Pool of Remembrance:

The point of the triangle enclosing the statues reaches into a circular pool approximately 128 feet in diameter. Water is fed into the pool from its bottom and it flows over a stepped weir to give a pleasant rippling sound. Surrounding the pool are 28 linden trees shaped to create a barrel effect, which will allow the sun to reflect on the pool. Seven benches, located under the trees, provide a place for visitors to rest and reflect on the terrible price the youth of America paid during the war. On the wall that extends into the pool area, written in 10-inch silver letters, is the reminder:

Freedom is not free

Honor Roll:

A kiosk containing the Korean War Honor Roll stands at the west entrance of the memorial. It is serviced by a park ranger, who provides assistance to visitors. The Honor Roll computer contains the names of all military personnel who lost their lives during the Korean War, including the individual's name, service, rank, service number, date of birth, hometown or county of entry into the service, cause of death, date of death; and, if the information is furnished to ABMC, the serviceman's unit, awards, circumstances surrounding the death or missing in action, and photograph.
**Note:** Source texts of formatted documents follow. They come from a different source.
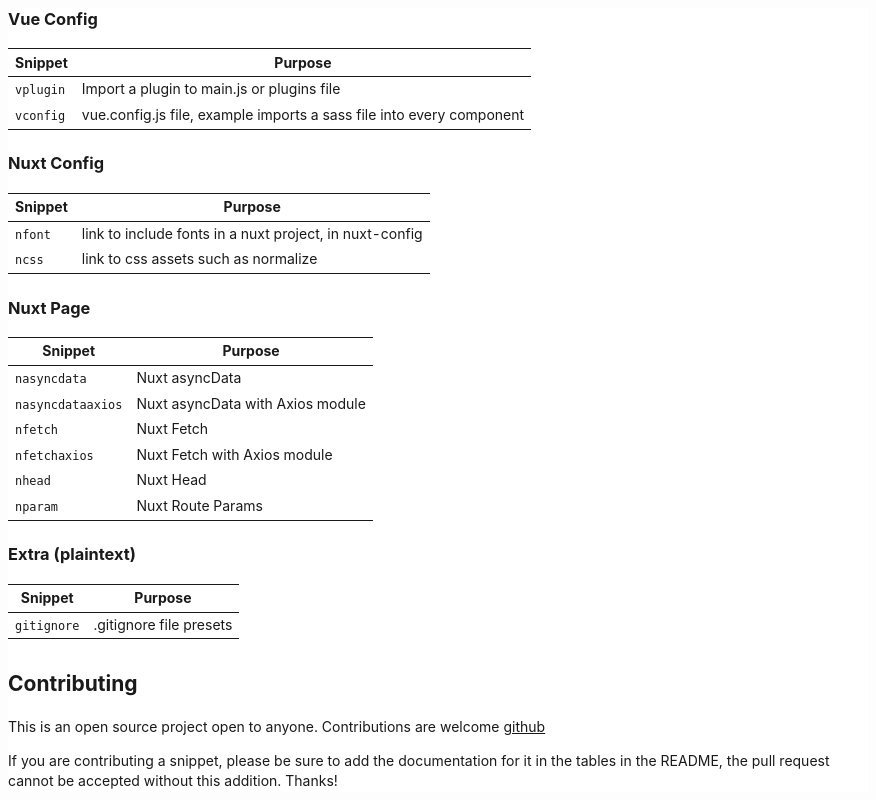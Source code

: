 ### Vue Config

| Snippet   | Purpose                                                              |
| --------- | -------------------------------------------------------------------- |
| `vplugin` | Import a plugin to main.js or plugins file                           |
| `vconfig` | vue.config.js file, example imports a sass file into every component |

### Nuxt Config

| Snippet | Purpose                                                 |
| ------- | ------------------------------------------------------- |
| `nfont` | link to include fonts in a nuxt project, in nuxt-config |
| `ncss`  | link to css assets such as normalize                    |

### Nuxt Page

| Snippet           | Purpose                          |
| ----------------- | -------------------------------- |
| `nasyncdata`      | Nuxt asyncData                   |
| `nasyncdataaxios` | Nuxt asyncData with Axios module |
| `nfetch`          | Nuxt Fetch                       |
| `nfetchaxios`     | Nuxt Fetch with Axios module     |
| `nhead`           | Nuxt Head                        |
| `nparam`          | Nuxt Route Params                |

### Extra (plaintext)

| Snippet     | Purpose                 |
| ----------- | ----------------------- |
| `gitignore` | .gitignore file presets |

## Contributing

This is an open source project open to anyone. Contributions are welcome [github](https://github.com/sdras/vue-vscode-snippets)

If you are contributing a snippet, please be sure to add the documentation for it in the tables in the README, the pull request cannot be accepted without this addition. Thanks!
You may send information and/or a photograph to ABMC about an individual serviceman who was killed during the war to request a Korean War Memorial Honor Roll Certificate.

United Nations' Curb:

The curb running along the northern side of the statues contains an alphabetical listing of the 22 nations that participated in the Korean War. Seventeen nations provided combat units and five medical support.

Dedication Stone:

At the point of the triangle leading to the American flag is the dedication stone, which reads:

Our nation honors her sons and daughters
who answered the call to defend a country
they never knew and a people they never met

The memorial was established by ABMC, but is administered by the National Park Service.